Check every line of the listing below for "简易图片数据库", and report how many lines have it, as a number with nothing more.

◇ ◇ ◇ ◇

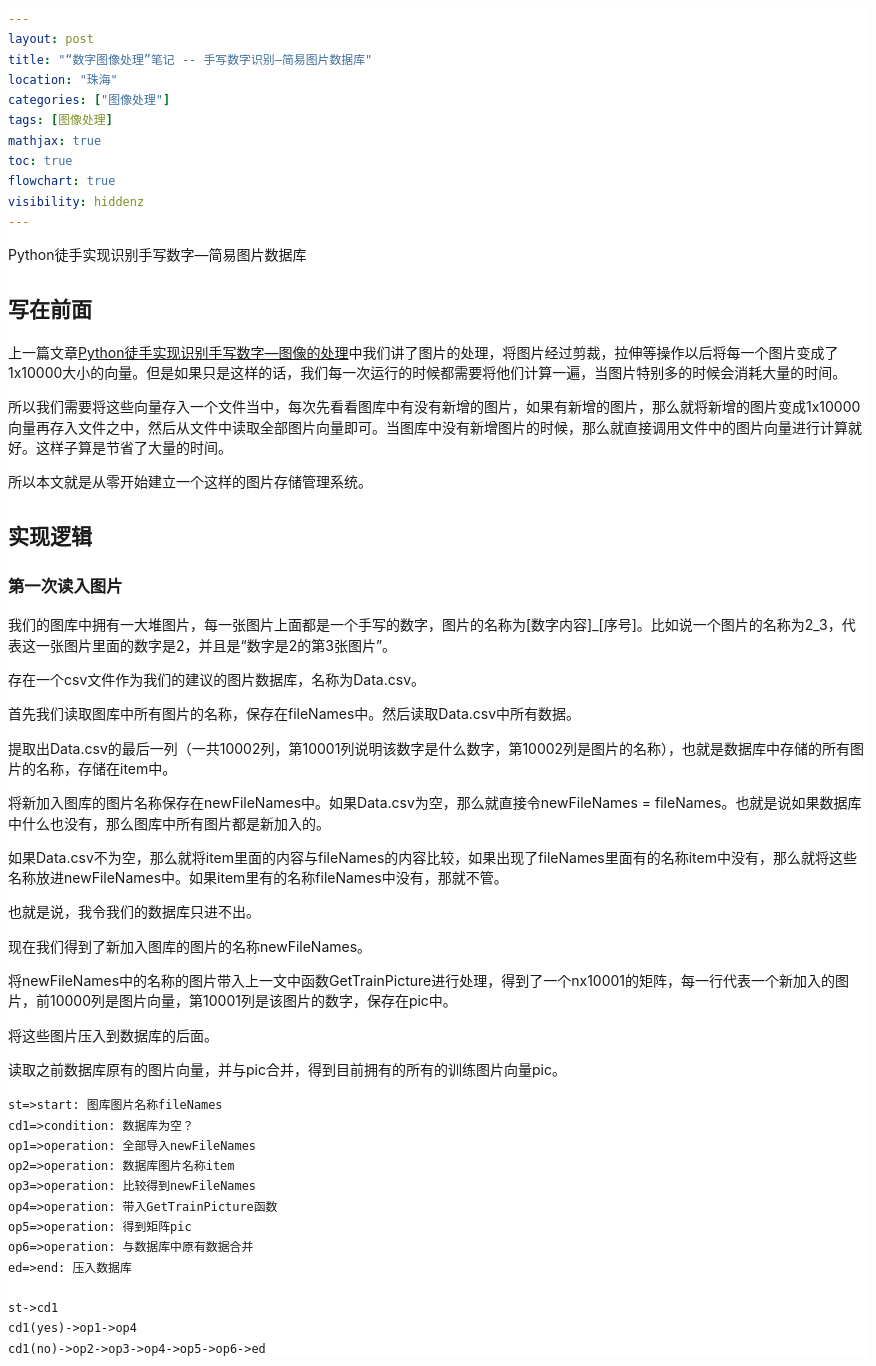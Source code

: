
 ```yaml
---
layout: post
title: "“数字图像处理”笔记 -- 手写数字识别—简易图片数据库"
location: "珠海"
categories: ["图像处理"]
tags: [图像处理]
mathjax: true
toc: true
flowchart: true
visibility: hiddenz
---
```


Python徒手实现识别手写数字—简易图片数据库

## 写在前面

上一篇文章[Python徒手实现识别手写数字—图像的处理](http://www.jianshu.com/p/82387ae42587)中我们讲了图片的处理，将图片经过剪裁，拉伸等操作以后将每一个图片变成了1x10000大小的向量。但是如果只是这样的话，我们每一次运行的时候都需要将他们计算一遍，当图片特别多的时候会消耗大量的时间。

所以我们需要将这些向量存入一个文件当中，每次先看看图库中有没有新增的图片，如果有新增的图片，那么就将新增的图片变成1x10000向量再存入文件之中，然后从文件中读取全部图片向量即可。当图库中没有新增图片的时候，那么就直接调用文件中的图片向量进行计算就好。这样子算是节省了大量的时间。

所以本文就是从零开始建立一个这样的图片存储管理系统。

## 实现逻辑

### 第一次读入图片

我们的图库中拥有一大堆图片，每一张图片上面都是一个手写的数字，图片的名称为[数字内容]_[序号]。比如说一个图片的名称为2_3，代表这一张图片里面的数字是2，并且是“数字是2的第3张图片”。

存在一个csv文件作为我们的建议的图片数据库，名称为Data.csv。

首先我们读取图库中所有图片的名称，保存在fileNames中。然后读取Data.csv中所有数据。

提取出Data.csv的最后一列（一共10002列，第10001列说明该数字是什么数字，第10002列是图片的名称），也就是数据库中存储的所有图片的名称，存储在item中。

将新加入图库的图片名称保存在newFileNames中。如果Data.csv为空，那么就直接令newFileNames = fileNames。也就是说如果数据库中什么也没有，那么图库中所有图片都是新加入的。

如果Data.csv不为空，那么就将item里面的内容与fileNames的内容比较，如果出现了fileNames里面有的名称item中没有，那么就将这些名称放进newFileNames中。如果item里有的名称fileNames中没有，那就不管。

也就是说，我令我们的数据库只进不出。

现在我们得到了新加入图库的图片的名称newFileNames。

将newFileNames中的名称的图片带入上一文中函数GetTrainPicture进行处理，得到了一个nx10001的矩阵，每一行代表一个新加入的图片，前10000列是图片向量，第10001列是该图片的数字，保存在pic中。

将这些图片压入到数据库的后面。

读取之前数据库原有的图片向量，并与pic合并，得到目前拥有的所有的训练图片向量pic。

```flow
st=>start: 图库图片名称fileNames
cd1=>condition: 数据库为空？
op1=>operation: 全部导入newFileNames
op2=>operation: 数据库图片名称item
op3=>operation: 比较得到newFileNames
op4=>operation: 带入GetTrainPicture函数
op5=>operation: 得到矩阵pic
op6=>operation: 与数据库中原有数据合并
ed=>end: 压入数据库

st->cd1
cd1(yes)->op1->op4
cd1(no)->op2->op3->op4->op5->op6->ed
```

◇ ◇ ◇ ◇

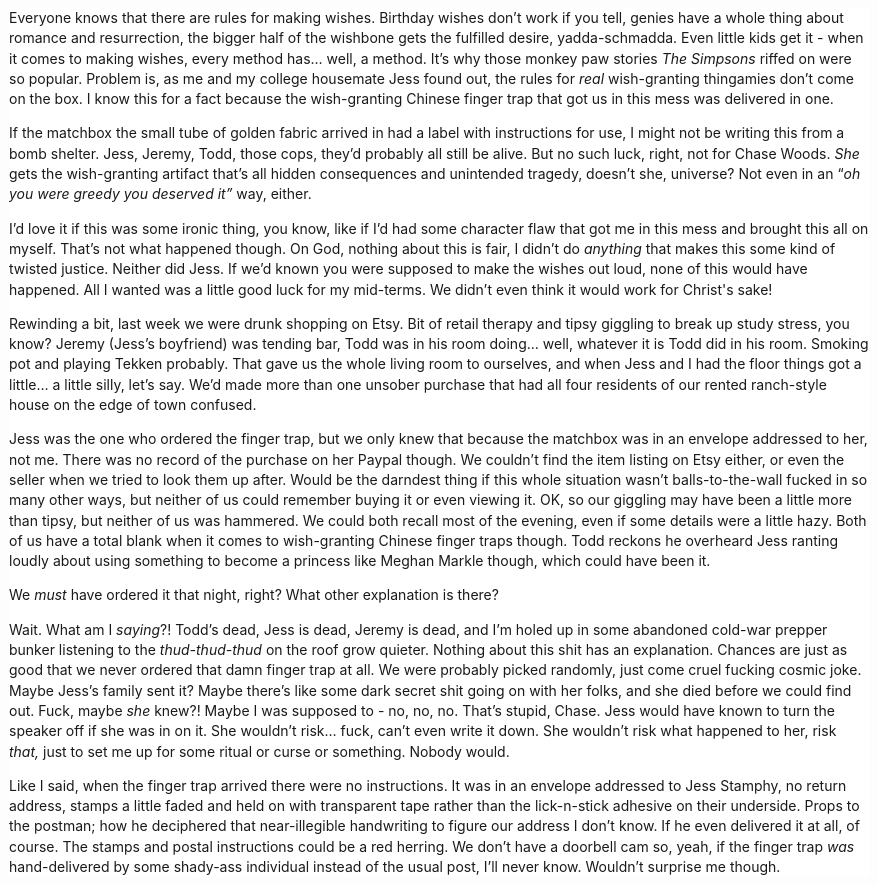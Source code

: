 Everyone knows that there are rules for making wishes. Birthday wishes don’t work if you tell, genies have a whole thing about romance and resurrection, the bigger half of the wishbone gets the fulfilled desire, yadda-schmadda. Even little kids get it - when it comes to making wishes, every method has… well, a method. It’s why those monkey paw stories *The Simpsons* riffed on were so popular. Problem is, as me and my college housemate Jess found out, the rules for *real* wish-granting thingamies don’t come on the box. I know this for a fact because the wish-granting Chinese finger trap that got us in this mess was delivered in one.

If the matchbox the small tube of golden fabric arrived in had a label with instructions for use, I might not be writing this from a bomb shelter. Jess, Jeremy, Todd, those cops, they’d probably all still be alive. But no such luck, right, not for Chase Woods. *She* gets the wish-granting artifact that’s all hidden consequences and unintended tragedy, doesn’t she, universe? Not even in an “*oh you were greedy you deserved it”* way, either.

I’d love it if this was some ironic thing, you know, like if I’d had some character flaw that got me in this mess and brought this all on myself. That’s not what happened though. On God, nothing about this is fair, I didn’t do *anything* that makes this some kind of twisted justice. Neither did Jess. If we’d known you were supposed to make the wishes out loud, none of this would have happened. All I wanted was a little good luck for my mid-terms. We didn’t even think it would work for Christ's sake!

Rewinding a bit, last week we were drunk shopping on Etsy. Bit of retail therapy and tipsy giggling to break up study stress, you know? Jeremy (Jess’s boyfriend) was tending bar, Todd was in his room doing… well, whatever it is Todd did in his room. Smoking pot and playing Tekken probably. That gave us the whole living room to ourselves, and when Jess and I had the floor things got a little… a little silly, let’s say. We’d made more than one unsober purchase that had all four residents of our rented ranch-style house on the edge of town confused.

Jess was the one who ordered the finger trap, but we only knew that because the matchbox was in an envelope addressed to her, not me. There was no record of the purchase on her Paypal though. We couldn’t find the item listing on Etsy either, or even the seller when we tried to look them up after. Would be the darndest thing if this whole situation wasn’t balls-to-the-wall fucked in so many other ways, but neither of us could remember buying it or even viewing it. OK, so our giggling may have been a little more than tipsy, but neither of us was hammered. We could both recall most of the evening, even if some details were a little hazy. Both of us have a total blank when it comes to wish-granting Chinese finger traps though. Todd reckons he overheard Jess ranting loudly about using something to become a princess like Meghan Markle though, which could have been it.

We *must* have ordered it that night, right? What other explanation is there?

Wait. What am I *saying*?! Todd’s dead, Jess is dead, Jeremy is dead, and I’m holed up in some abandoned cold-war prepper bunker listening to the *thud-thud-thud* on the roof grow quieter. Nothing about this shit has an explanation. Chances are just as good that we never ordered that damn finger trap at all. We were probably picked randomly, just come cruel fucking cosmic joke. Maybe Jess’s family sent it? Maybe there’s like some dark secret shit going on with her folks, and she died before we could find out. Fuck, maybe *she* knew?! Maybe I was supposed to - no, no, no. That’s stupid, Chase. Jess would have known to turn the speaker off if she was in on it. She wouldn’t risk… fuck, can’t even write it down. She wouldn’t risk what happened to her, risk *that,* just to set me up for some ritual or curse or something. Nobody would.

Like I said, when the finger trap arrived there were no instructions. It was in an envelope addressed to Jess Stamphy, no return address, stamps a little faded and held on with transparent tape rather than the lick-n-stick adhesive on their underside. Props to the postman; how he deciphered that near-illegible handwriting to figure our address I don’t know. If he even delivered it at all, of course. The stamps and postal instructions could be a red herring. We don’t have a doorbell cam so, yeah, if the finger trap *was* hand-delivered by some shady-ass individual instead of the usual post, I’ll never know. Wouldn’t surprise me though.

◇ ◇ ◇ ◇

Response for this exercise: 2